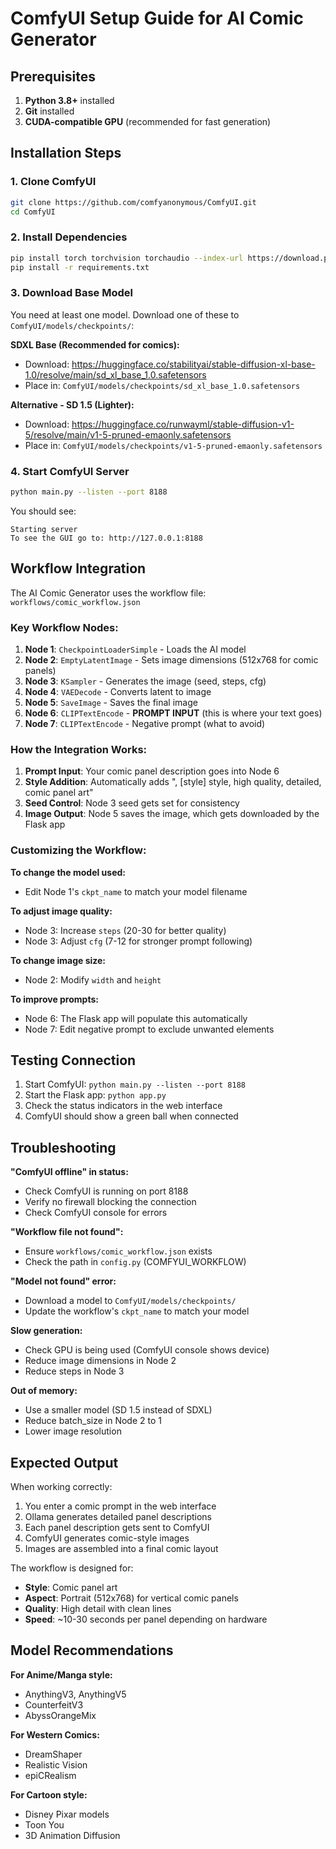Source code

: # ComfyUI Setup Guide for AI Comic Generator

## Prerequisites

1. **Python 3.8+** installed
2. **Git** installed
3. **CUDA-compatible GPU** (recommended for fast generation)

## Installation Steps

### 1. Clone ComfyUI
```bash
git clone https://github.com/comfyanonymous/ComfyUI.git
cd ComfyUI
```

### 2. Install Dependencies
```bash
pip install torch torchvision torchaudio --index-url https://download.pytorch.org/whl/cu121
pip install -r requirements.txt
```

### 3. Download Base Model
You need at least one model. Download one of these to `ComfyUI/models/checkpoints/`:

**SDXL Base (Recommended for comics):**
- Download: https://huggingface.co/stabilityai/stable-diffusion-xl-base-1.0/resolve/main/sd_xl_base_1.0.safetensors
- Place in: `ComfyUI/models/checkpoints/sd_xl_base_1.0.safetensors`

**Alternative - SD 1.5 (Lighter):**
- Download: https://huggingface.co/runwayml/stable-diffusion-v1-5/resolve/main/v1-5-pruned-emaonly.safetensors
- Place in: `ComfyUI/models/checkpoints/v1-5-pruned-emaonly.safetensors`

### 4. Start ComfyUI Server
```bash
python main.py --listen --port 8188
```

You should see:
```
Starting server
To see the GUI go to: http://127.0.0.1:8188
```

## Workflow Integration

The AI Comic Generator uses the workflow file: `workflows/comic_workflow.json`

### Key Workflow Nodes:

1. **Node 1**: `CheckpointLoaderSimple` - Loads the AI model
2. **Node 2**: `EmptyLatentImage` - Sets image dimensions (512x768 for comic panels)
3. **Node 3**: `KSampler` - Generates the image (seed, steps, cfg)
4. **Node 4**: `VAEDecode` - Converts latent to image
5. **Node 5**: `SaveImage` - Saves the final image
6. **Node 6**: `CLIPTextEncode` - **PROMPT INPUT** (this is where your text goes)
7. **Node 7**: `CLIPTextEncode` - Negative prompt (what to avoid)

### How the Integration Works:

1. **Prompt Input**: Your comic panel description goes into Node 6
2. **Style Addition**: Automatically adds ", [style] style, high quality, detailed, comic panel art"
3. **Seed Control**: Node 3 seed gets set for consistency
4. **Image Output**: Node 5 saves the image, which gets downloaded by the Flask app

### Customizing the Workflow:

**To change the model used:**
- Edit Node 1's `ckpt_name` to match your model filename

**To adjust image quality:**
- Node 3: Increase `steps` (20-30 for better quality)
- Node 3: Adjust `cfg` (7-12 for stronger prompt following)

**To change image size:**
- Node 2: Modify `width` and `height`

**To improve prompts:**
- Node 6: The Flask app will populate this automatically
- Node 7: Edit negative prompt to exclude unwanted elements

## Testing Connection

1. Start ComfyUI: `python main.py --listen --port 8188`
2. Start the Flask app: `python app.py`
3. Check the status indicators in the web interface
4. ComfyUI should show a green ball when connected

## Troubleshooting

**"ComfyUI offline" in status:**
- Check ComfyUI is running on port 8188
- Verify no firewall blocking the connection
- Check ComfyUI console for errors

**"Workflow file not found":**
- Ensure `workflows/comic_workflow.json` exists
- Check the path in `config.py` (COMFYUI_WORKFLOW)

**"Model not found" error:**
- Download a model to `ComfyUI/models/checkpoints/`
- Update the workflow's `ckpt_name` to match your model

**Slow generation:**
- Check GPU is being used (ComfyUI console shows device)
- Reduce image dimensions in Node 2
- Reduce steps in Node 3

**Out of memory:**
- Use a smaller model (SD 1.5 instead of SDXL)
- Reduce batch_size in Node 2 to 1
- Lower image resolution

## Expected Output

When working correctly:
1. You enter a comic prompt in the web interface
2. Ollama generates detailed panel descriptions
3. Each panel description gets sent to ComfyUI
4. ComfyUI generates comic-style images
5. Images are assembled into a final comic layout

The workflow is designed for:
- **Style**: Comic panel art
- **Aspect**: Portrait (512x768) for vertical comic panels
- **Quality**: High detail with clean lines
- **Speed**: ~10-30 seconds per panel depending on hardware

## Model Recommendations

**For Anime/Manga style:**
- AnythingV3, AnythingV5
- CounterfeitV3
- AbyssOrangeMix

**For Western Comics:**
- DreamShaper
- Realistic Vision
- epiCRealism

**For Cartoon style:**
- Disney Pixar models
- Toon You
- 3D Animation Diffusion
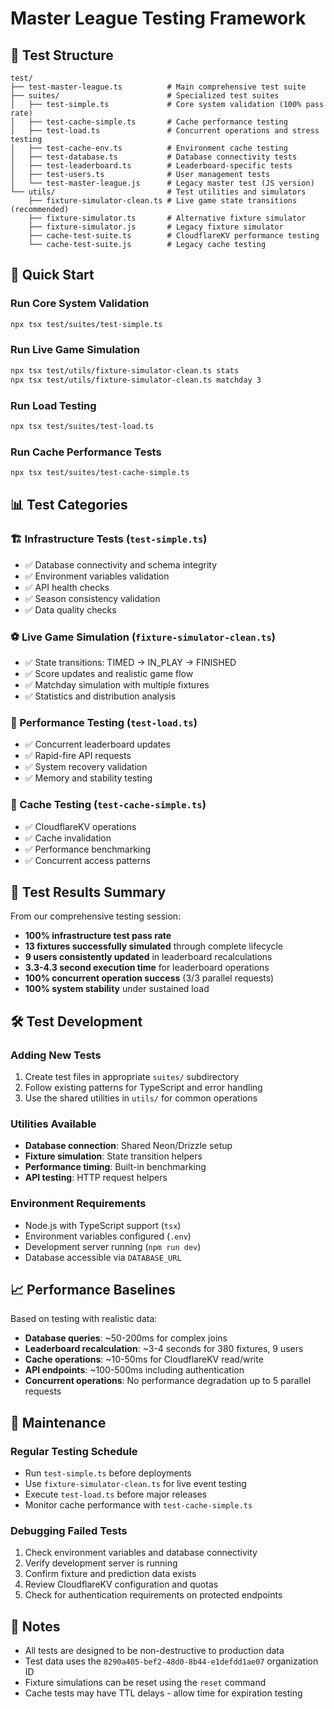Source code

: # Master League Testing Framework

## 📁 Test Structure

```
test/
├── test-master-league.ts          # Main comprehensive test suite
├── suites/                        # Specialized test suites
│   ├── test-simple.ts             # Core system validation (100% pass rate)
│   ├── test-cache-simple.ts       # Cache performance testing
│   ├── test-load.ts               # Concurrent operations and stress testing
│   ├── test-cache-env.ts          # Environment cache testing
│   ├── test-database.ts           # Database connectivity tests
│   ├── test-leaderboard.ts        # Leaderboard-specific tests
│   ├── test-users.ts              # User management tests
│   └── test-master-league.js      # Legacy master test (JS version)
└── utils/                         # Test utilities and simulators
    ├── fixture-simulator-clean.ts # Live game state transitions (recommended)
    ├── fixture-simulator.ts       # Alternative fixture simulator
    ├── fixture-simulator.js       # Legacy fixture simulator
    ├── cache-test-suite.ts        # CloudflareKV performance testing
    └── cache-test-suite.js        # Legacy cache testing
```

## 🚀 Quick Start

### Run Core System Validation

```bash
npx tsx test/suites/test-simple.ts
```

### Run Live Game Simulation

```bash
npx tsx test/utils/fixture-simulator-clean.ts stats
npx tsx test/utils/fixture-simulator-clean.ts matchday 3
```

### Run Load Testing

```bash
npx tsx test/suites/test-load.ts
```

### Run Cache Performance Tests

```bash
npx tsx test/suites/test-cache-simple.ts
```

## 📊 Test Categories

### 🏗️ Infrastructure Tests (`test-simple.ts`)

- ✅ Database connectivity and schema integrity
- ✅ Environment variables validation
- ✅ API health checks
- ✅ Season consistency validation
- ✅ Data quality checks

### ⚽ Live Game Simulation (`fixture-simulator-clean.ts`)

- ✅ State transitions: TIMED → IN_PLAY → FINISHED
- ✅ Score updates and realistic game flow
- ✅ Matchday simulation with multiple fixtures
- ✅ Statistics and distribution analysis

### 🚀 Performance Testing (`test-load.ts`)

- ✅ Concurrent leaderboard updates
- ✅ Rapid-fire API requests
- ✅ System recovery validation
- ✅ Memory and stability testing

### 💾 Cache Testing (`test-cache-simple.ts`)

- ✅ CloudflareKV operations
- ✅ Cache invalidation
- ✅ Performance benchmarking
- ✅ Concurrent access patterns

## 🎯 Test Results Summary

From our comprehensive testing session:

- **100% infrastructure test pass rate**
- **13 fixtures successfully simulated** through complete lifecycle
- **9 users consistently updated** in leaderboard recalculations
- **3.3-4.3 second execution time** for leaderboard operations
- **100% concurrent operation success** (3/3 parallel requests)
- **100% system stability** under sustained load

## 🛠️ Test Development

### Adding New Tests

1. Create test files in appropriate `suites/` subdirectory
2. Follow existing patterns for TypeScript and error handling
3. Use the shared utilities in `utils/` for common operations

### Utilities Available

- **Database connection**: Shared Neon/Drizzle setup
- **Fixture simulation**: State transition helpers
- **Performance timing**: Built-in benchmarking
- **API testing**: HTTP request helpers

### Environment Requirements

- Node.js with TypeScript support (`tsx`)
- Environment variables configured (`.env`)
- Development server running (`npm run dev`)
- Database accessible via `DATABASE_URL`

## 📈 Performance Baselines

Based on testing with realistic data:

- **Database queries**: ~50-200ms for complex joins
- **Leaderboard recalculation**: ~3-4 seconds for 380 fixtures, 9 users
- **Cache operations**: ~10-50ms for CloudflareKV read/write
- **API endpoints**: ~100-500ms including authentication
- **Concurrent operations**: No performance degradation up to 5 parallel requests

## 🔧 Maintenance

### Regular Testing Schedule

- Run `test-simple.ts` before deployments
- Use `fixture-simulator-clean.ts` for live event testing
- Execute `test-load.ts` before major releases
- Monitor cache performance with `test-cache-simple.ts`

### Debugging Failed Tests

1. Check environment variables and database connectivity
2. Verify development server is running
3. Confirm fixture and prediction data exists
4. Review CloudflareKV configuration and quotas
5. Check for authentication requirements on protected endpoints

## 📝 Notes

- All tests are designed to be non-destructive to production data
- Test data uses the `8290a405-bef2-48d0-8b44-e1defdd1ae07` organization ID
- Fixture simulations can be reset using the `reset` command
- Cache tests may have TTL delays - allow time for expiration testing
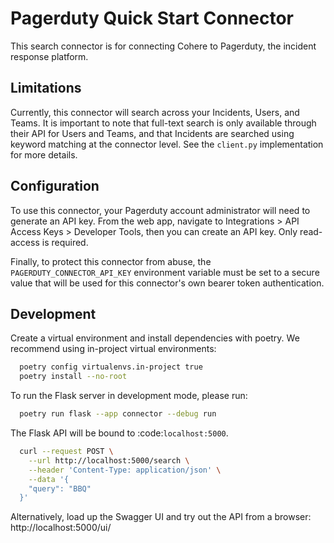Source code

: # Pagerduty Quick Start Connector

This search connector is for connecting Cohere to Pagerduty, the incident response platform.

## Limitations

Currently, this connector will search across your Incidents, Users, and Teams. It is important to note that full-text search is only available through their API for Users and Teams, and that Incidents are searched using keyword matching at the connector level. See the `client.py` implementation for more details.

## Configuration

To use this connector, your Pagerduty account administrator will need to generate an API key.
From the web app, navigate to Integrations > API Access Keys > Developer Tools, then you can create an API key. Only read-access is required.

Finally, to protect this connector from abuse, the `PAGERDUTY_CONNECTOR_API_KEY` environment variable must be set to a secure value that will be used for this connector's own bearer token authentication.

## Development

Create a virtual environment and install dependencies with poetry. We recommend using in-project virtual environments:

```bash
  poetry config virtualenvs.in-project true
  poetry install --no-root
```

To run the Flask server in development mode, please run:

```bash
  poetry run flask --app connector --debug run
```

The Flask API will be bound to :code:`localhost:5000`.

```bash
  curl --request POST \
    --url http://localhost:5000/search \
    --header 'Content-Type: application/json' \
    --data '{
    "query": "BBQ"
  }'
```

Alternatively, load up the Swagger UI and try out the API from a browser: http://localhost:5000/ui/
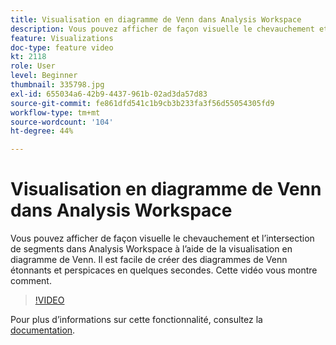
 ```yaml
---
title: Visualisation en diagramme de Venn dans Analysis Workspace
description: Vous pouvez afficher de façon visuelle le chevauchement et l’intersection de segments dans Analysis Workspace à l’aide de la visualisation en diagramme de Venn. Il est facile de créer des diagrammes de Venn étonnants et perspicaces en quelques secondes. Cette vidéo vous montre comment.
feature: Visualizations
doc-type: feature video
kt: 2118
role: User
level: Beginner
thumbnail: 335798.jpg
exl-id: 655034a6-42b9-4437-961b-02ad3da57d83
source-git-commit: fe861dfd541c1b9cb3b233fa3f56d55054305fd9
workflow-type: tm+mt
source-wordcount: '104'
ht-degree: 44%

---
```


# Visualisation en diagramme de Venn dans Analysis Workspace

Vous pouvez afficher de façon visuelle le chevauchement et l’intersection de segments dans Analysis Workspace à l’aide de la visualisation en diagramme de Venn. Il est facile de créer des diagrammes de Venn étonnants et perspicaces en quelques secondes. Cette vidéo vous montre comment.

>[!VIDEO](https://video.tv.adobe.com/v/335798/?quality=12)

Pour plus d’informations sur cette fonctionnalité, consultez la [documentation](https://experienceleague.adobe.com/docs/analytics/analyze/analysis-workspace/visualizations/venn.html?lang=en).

■ ■ ■ ■ ■ ■ ■

Task goal: Find the line with "- **API testing**: HTTP request helpers" in the entries above. Retype it and each line after it, exactly, through the line with "## 🔧 Maintenance", and stop there.

Exercise output:
- **API testing**: HTTP request helpers

### Environment Requirements

- Node.js with TypeScript support (`tsx`)
- Environment variables configured (`.env`)
- Development server running (`npm run dev`)
- Database accessible via `DATABASE_URL`

## 📈 Performance Baselines

Based on testing with realistic data:

- **Database queries**: ~50-200ms for complex joins
- **Leaderboard recalculation**: ~3-4 seconds for 380 fixtures, 9 users
- **Cache operations**: ~10-50ms for CloudflareKV read/write
- **API endpoints**: ~100-500ms including authentication
- **Concurrent operations**: No performance degradation up to 5 parallel requests

## 🔧 Maintenance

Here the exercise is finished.